--- SUPPLIED MATERIAL Enclosed Below ---

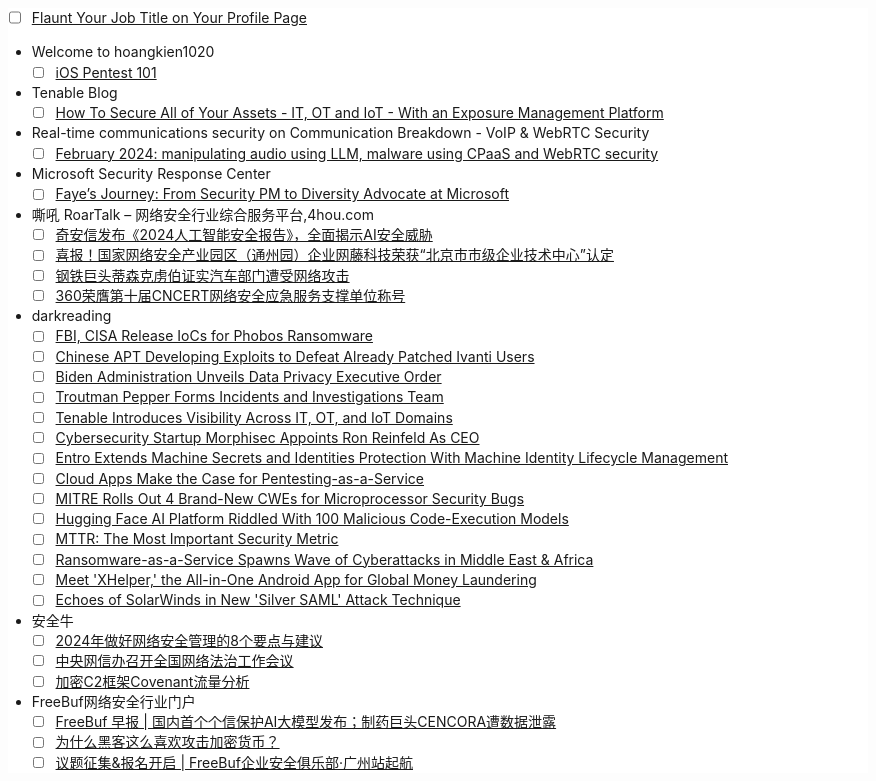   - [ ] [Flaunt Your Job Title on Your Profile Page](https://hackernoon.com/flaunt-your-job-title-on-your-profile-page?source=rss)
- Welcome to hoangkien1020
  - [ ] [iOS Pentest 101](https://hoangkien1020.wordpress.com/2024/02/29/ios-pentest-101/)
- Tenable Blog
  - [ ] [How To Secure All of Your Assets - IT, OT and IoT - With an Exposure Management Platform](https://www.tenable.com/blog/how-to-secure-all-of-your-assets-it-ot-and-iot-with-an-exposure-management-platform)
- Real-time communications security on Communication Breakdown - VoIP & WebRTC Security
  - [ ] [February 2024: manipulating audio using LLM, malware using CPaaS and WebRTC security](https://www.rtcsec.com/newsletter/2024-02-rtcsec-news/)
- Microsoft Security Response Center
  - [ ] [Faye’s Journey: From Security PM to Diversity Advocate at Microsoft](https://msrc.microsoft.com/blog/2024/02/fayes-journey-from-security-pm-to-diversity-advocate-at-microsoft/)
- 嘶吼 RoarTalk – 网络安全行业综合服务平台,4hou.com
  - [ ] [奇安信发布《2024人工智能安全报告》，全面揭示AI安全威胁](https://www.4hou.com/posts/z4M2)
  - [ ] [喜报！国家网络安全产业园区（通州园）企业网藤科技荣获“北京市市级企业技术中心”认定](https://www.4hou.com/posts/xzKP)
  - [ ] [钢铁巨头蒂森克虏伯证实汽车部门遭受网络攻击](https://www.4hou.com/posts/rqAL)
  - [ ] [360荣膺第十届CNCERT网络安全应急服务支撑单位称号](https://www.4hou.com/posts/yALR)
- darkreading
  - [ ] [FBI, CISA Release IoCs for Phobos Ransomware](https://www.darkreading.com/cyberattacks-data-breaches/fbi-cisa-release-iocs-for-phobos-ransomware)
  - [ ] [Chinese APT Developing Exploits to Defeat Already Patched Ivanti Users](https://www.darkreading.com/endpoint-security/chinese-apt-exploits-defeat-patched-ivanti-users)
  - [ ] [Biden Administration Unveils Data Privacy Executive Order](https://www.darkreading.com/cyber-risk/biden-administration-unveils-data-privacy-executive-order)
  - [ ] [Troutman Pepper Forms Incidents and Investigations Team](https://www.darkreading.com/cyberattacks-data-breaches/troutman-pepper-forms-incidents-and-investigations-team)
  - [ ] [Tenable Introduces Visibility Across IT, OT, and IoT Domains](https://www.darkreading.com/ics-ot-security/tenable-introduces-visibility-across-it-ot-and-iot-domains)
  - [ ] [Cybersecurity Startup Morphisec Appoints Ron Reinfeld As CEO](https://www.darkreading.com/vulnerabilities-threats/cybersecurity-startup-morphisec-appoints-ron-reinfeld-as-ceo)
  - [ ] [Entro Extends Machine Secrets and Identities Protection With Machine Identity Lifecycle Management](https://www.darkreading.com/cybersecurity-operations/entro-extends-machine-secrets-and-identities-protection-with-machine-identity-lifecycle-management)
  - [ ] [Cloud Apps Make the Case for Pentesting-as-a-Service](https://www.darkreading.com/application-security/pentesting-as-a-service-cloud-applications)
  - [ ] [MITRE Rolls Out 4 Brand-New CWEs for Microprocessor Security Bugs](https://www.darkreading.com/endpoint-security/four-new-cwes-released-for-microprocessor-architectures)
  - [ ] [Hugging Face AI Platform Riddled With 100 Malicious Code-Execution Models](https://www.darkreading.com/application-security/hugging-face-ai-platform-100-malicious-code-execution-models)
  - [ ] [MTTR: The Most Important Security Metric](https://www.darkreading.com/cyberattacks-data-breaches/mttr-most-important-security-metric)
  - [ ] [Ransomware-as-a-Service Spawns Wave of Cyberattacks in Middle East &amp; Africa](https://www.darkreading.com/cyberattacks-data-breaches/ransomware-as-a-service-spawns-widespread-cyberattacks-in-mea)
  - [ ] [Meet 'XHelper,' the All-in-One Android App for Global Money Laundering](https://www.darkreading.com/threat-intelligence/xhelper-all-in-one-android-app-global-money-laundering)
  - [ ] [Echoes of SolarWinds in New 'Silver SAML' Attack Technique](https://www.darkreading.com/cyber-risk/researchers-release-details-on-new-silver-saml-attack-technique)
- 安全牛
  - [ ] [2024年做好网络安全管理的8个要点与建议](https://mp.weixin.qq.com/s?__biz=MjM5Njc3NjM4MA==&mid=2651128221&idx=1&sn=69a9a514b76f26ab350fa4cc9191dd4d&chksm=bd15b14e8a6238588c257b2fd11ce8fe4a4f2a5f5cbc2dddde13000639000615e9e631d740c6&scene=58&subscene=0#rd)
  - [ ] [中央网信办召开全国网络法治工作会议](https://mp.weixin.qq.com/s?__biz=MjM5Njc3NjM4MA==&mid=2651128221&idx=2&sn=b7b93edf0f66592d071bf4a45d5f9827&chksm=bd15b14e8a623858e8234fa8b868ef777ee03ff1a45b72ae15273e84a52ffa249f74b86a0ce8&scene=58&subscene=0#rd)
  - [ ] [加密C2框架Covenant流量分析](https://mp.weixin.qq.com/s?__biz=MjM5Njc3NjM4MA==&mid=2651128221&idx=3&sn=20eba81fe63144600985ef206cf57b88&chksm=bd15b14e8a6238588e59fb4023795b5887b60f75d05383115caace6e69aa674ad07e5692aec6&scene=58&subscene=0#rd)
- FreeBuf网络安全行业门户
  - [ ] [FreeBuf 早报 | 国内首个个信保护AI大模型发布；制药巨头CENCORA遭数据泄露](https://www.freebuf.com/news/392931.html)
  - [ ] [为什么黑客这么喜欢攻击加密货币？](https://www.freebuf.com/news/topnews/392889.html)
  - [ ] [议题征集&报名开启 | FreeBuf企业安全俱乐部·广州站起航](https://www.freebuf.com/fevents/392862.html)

--- End of Enclosed SUPPLIED MATERIAL ---
--- SUPPLIED MATERIAL Enclosed Below ---

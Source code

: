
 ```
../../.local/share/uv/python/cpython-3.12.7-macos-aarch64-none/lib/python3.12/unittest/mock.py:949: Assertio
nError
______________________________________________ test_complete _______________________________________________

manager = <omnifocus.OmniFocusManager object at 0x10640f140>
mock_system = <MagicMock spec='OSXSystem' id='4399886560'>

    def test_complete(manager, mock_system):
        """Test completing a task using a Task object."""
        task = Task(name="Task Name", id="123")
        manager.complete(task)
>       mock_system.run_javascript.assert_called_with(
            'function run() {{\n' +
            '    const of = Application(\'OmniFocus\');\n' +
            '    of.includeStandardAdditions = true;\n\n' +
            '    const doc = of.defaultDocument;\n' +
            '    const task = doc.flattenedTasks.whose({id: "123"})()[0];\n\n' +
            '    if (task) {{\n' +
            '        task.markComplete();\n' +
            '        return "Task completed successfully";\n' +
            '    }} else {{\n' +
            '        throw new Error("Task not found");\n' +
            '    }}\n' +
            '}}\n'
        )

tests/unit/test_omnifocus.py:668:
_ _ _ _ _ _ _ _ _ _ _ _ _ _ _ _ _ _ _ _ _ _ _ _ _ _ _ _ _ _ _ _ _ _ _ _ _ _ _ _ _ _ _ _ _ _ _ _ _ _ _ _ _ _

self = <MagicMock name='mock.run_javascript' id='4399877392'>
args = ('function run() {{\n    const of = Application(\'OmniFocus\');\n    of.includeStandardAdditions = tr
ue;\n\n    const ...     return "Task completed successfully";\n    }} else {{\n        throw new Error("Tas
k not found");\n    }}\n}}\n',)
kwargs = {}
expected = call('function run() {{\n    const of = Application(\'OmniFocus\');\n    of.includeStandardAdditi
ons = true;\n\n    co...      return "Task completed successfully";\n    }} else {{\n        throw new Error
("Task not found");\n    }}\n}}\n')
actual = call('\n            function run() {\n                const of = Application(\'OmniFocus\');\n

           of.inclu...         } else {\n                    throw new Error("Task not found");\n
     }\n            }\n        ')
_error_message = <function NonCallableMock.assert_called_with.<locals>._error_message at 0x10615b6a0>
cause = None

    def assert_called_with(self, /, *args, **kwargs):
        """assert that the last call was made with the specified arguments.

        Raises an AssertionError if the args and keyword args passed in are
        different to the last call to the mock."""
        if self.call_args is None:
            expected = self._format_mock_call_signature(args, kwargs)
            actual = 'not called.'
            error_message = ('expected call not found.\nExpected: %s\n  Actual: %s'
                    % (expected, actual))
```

--- End of Enclosed SUPPLIED MATERIAL ---

* [DIRECTIONS] Each line in the records above with "code" must be returned.

* [REPLY]
  - [ ] [Hugging Face AI Platform Riddled With 100 Malicious Code-Execution Models](https://www.darkreading.com/application-security/hugging-face-ai-platform-100-malicious-code-execution-models)
Source code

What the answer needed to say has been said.